> [Exercise prompt]: Output every entry exactly as written, but omit the pictures.

(Supplied material begins)

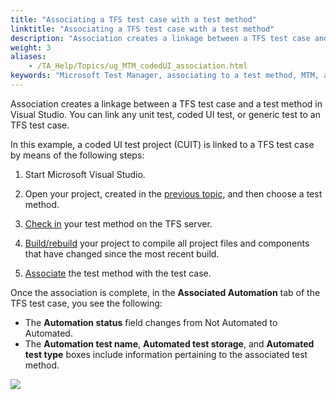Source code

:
 ```yaml
--- 
title: "Associating a TFS test case with a test method"
linktitle: "Associating a TFS test case with a test method"
description: "Association creates a linkage between a TFS test case and a test method in Visual Studio. You can link any unit test, coded UI test, or generic test to an TFS test case."
weight: 3
aliases: 
    - /TA_Help/Topics/ug_MTM_codedUI_association.html
keywords: "Microsoft Test Manager, associating to a test method, MTM, associating to a test method, test cases, associating to a test method, associating, test methods/test cases"
---
```


Association creates a linkage between a TFS test case and a test method in Visual Studio. You can link any unit test, coded UI test, or generic test to an TFS test case.

In this example, a coded UI test project \(CUIT\) is linked to a TFS test case by means of the following steps:

1.  Start Microsoft Visual Studio.

2.  Open your project, created in the [previous topic](/TA_Help/Topics/ug_MTM_test_methods.html), and then choose a test method.

3.  [Check in](https://docs.microsoft.com/en-us/vsts/tfvc/check-your-work-team-codebase?view=vsts#choose-the-files-you-want-to-check-in) your test method on the TFS server.

4.  [Build/rebuild](https://docs.microsoft.com/en-us/visualstudio/ide/building-and-cleaning-projects-and-solutions-in-visual-studio#to-build-or-rebuild-a-single-project) your project to compile all project files and components that have changed since the most recent build.

5.  [Associate](https://docs.microsoft.com/en-us/vsts/build-release/test/associate-automated-test-with-test-case?view=vsts#associate-your-test) the test method with the test case.


Once the association is complete, in the **Associated Automation** tab of the TFS test case, you see the following:

-   The **Automation status** field changes from Not Automated to Automated.
-   The **Automation test name**, **Automated test storage**, and **Automated test type** boxes include information pertaining to the associated test method.

![](/images/TA_Help/Images/MTM_association_codedUI_result.png)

(Supplied material ends)

> [Exercise result]:
Source code

:
 ```yaml
--- 
title: "Associating a TFS test case with a test method"
linktitle: "Associating a TFS test case with a test method"
description: "Association creates a linkage between a TFS test case and a test method in Visual Studio. You can link any unit test, coded UI test, or generic test to an TFS test case."
weight: 3
aliases: 
    - /TA_Help/Topics/ug_MTM_codedUI_association.html
keywords: "Microsoft Test Manager, associating to a test method, MTM, associating to a test method, test cases, associating to a test method, associating, test methods/test cases"
---
```


Association creates a linkage between a TFS test case and a test method in Visual Studio. You can link any unit test, coded UI test, or generic test to an TFS test case.

In this example, a coded UI test project \(CUIT\) is linked to a TFS test case by means of the following steps:

1.  Start Microsoft Visual Studio.

2.  Open your project, created in the [previous topic](/TA_Help/Topics/ug_MTM_test_methods.html), and then choose a test method.

3.  [Check in](https://docs.microsoft.com/en-us/vsts/tfvc/check-your-work-team-codebase?view=vsts#choose-the-files-you-want-to-check-in) your test method on the TFS server.

4.  [Build/rebuild](https://docs.microsoft.com/en-us/visualstudio/ide/building-and-cleaning-projects-and-solutions-in-visual-studio#to-build-or-rebuild-a-single-project) your project to compile all project files and components that have changed since the most recent build.

5.  [Associate](https://docs.microsoft.com/en-us/vsts/build-release/test/associate-automated-test-with-test-case?view=vsts#associate-your-test) the test method with the test case.


Once the association is complete, in the **Associated Automation** tab of the TFS test case, you see the following:

-   The **Automation status** field changes from Not Automated to Automated.
-   The **Automation test name**, **Automated test storage**, and **Automated test type** boxes include information pertaining to the associated test method.

![](/images/TA_Help/Images/MTM_association_codedUI_result.png)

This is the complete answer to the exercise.